## Goal of the exercise
Below are the records. Transcribe them exactly.
[[ Data, beginning ]]
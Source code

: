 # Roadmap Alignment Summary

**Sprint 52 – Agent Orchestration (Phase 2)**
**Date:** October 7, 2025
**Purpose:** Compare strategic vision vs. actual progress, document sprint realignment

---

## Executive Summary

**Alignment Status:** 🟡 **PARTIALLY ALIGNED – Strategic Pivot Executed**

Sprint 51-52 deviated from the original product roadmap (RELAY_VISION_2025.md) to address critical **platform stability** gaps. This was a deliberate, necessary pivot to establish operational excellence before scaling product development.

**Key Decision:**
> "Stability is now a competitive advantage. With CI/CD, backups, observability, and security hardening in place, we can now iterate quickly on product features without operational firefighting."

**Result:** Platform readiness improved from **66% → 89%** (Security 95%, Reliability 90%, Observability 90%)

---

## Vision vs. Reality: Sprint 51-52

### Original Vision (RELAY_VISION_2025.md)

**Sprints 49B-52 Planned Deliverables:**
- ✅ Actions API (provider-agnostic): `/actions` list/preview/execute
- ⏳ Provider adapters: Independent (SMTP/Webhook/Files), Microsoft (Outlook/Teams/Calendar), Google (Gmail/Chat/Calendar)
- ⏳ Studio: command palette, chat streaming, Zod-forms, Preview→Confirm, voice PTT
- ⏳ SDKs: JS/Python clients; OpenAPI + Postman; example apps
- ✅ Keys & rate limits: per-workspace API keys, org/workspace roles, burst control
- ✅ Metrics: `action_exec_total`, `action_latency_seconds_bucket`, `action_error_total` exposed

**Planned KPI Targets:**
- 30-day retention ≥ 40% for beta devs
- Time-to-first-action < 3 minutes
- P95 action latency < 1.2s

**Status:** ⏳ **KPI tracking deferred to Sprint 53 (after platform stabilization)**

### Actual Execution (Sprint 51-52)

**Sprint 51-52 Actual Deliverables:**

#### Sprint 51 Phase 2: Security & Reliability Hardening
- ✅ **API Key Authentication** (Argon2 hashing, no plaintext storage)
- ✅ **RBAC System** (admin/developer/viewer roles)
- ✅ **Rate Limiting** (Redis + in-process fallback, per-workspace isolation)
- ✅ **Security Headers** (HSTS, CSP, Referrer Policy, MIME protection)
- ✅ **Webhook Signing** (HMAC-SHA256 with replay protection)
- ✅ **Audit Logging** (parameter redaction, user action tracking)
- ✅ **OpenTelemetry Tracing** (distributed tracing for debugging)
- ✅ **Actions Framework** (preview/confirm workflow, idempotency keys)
[[ Data, end ]]
## Solution to this task
Source code

: # Roadmap Alignment Summary

**Sprint 52 – Agent Orchestration (Phase 2)**
**Date:** October 7, 2025
**Purpose:** Compare strategic vision vs. actual progress, document sprint realignment

---

## Executive Summary

**Alignment Status:** 🟡 **PARTIALLY ALIGNED – Strategic Pivot Executed**

Sprint 51-52 deviated from the original product roadmap (RELAY_VISION_2025.md) to address critical **platform stability** gaps. This was a deliberate, necessary pivot to establish operational excellence before scaling product development.

**Key Decision:**
> "Stability is now a competitive advantage. With CI/CD, backups, observability, and security hardening in place, we can now iterate quickly on product features without operational firefighting."

**Result:** Platform readiness improved from **66% → 89%** (Security 95%, Reliability 90%, Observability 90%)

---

## Vision vs. Reality: Sprint 51-52

### Original Vision (RELAY_VISION_2025.md)

**Sprints 49B-52 Planned Deliverables:**
- ✅ Actions API (provider-agnostic): `/actions` list/preview/execute
- ⏳ Provider adapters: Independent (SMTP/Webhook/Files), Microsoft (Outlook/Teams/Calendar), Google (Gmail/Chat/Calendar)
- ⏳ Studio: command palette, chat streaming, Zod-forms, Preview→Confirm, voice PTT
- ⏳ SDKs: JS/Python clients; OpenAPI + Postman; example apps
- ✅ Keys & rate limits: per-workspace API keys, org/workspace roles, burst control
- ✅ Metrics: `action_exec_total`, `action_latency_seconds_bucket`, `action_error_total` exposed

**Planned KPI Targets:**
- 30-day retention ≥ 40% for beta devs
- Time-to-first-action < 3 minutes
- P95 action latency < 1.2s

**Status:** ⏳ **KPI tracking deferred to Sprint 53 (after platform stabilization)**

### Actual Execution (Sprint 51-52)

**Sprint 51-52 Actual Deliverables:**

#### Sprint 51 Phase 2: Security & Reliability Hardening
- ✅ **API Key Authentication** (Argon2 hashing, no plaintext storage)
- ✅ **RBAC System** (admin/developer/viewer roles)
- ✅ **Rate Limiting** (Redis + in-process fallback, per-workspace isolation)
- ✅ **Security Headers** (HSTS, CSP, Referrer Policy, MIME protection)
- ✅ **Webhook Signing** (HMAC-SHA256 with replay protection)
- ✅ **Audit Logging** (parameter redaction, user action tracking)
- ✅ **OpenTelemetry Tracing** (distributed tracing for debugging)
- ✅ **Actions Framework** (preview/confirm workflow, idempotency keys)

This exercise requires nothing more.